IN THE SUPREME COURT OF IOWA
No. 22–0618
Submitted April 13, 2022—Filed April 15, 2022
KIM SCHMETT and LEANNE PELLETT,
Petitioners-Appellees,
vs.
STATE OBJECTIONS PANEL,
Respondent-Appellant,
and
ABBY FOR IOWA,
Intervenor-Appellant.
Appeal from the Iowa District Court for Polk County, Scott J. Beattie,
Judge.
The State Objections Panel and a candidate committee appeal a ruling of
the district court reversing the Panel decision that overruled objections to the
candidate’s nomination petition. REVERSED AND REMANDED.
Per curiam.
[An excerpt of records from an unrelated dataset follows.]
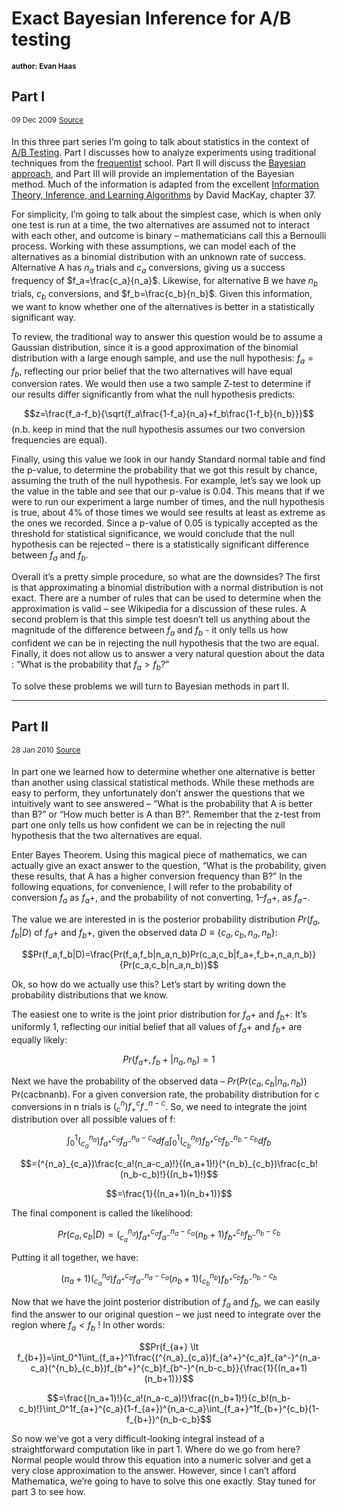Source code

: # Exact Bayesian Inference for A/B testing
<sup>**author: Evan Haas**</sup>

## Part I
<sup>09 Dec 2009</sup>
<sup>[Source](https://web.archive.org/web/20100929074846/http://sirevanhaas.com/?p=30)</sup>

In this three part series I’m going to talk about statistics in the context of [A/B Testing](http://en.wikipedia.org/wiki/A/B_Testing). Part I discusses how to analyze experiments using traditional techniques from the [frequentist](http://en.wikipedia.org/wiki/Frequentist) school. Part II will discuss the [Bayesian approach](http://en.wikipedia.org/wiki/Bayesian_probability), and Part III will provide an implementation of the Bayesian method. Much of the information is adapted from the excellent [Information Theory, Inference, and Learning Algorithms](http://www.inference.phy.cam.ac.uk/mackay/itila/) by David MacKay, chapter 37.

For simplicity, I’m going to talk about the simplest case, which is when only one test is run at a time, the two alternatives are assumed not to interact with each other, and outcome is binary – mathematicians call this a Bernoulli process. Working with these assumptions, we can model each of the alternatives as a binomial distribution with an unknown rate of success. Alternative A has $n_a$ trials and $c_a$ conversions, giving us a success frequency of $f_a=\frac{c_a}{n_a}$. Likewise, for alternative B we have $n_b$ trials, $c_b$ conversions, and $f_b=\frac{c_b}{n_b}$. Given this information, we want to know whether one of the alternatives is better in a statistically significant way.

To review, the traditional way to answer this question would be to assume a Gaussian distribution, since it is a good approximation of the binomial distribution with a large enough sample, and use the null hypothesis: $f_a=f_b$, reflecting our prior belief that the two alternatives will have equal conversion rates. We would then use a two sample Z-test to determine if our results differ significantly from what the null hypothesis predicts:

$$z=\frac{f_a-f_b}{\sqrt{f_a\frac{1-f_a}{n_a}+f_b\frac{1-f_b}{n_b}}}$$
(n.b. keep in mind that the null hypothesis assumes our two conversion frequencies are equal).

Finally, using this value we look in our handy Standard normal table and find the p-value, to determine the probability that we got this result by chance, assuming the truth of the null hypothesis. For example, let’s say we look up the value in the table and see that our p-value is 0.04. This means that if we were to run our experiment a large number of times, and the null hypothesis is true, about 4% of those times we would see results at least as extreme as the ones we recorded. Since a p-value of 0.05 is typically accepted as the threshold for statistical significance, we would conclude that the null hypothesis can be rejected – there is a statistically significant difference between $f_a$ and $f_b$.

Overall it’s a pretty simple procedure, so what are the downsides? The first is that approximating a binomial distribution with a normal distribution is not exact. There are a number of rules that can be used to determine when the approximation is valid – see Wikipedia for a discussion of these rules. A second problem is that this simple test doesn’t tell us anything about the magnitude of the difference between $f_a$ and $f_b$ - it only tells us how confident we can be in rejecting the null hypothesis that the two are equal. Finally, it does not allow us to answer a very natural question about the data :
“What is the probability that $f_a > f_b$?”

To solve these problems we will turn to Bayesian methods in part II.

___

## Part II

<sup>28 Jan 2010</sup>
<sup>[Source](https://web.archive.org/web/20100929074856/http://sirevanhaas.com/?p=64)</sup>

In part one we learned how to determine whether one alternative is better than another using classical statistical methods. While these methods are easy to perform, they unfortunately don’t answer the questions that we intuitively want to see answered – “What is the probability that A is better than B?” or “How much better is A than B?”. Remember that the z-test from part one only tells us how confident we can be in rejecting the null hypothesis that the two alternatives are equal.

Enter Bayes Theorem. Using this magical piece of mathematics, we can actually give an exact answer to the question, “What is the probability, given these results, that A has a higher conversion frequency than B?” In the following equations, for convenience, I will refer to the probability of conversion $f_a$ as $f_a+$, and the probability of not converting, $1–f_a+$, as $f_a−$.

The value we are interested in is the posterior probability distribution $Pr(f_a,f_b|D)$ of $f_a+$ and $f_b+$, given the observed data $D \equiv \{c_a,c_b,n_a,n_b\}$:

$$Pr(f_a,f_b|D)=\frac{Pr(f_a,f_b|n_a,n_b)Pr(c_a,c_b|f_a+,f_b+,n_a,n_b)}{Pr(c_a,c_b|n_a,n_b)}$$

Ok, so how do we actually use this? Let’s start by writing down the probability distributions that we know.

The easiest one to write is the joint prior distribution for $f_a+$ and $f_b+$: It’s uniformly 1, reflecting our initial belief that all values of $f_a+$ and $f_b+$ are equally likely:

$$Pr(f_a+,f_b+|n_a,n_b)=1$$

Next we have the probability of the observed data – $Pr(Pr(c_a,c_b|n_a,n_b))$ Pr(cacbnanb). For a given conversion rate, the probability distribution for c conversions in n trials is $(^n_c)f^c_{+}f^{n-c}_-$. So, we need to integrate the joint distribution over all possible values of f:

$$\int_0^1(^{n_a}_{c_a})f_{a^+}^{c_a}f_{a^-}^{n_a-c_a}df_a \int_0^1(^{n_b}_{c_b})f_{b^+}^{c_b}f_{b^-}^{n_b-c_b}df_b$$

$$=(^{n_a}_{c_a})\frac{c_a!(n_a-c_a)!}{(n_a+1)!}(^{n_b}_{c_b})\frac{c_b!(n_b-c_b)!}{(n_b+1)!}$$

$$=\frac{1}{(n_a+1)(n_b+1)}$$

The final component is called the likelihood:

$$Pr(c_a,c_b|D)=(^{n_a}_{c_a})f_{a^+}^{c_a}f_{a^-}^{n_a-c_a}(n_b+1)f_{b^+}^{c_b}f_{b^-}^{n_b-c_b}$$

Putting it all together, we have:

$$(n_a+1)(^{n_a}_{c_a})f_{a^+}^{c_a}f_{a^-}^{n_a-c_a}(n_b+1)(^{n_b}_{c_b})f_{b^+}^{c_b}f_{b^-}^{n_b-c_b}$$

Now that we have the joint posterior distribution of $f_a$ and $f_b$, we can easily find the answer to our original question – we just need to integrate over the region where $f_a<f_b$ ! In other words:

$$Pr(f_{a+} \lt f_{b+})=\int_0^1\int_{f_a+}^1\frac{(^{n_a}_{c_a})f_{a^+}^{c_a}f_{a^-}^{n_a-c_a}(^{n_b}_{c_b})f_{b^+}^{c_b}f_{b^-}^{n_b-c_b}}{\frac{1}{(n_a+1)(n_b+1)}}$$

$$=\frac{(n_a+1)!}{c_a!(n_a-c_a)!}\frac{(n_b+1)!}{c_b!(n_b-c_b)!}\int_0^1f_{a+}^{c_a}(1-f_{a+})^{n_a-c_a}\int_{f_a+}^1f_{b+}^{c_b}(1-f_{b+})^{n_b-c_b}$$

So now we’ve got a very difficult-looking integral instead of a straightforward computation like in part 1. Where do we go from here? Normal people would throw this equation into a numeric solver and get a very close approximation to the answer. However, since I can’t afford Mathematica, we’re going to have to solve this one exactly. Stay tuned for part 3 to see how.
McDonald, J., filed an opinion concurring specially, in which
Oxley, J., joined. 2
Thomas J. Miller, Attorney General, Samuel P. Langholz (argued),
Assistant Solicitor General, Matthew L. Gannon, First Assistant Attorney
General, and Sharon Wegner, Assistant Attorney General, for appellant State
Objections Panel.
Gary Dickey (argued) of Dickey & Campbell Law Firm, PLC, Des Moines,
Kate S. Keane, Alexander F. Atkins, and Sarah N. Mahmood, Elias Law Group,
LLP, pro hac vice for intervenor-appellant Abby for Iowa.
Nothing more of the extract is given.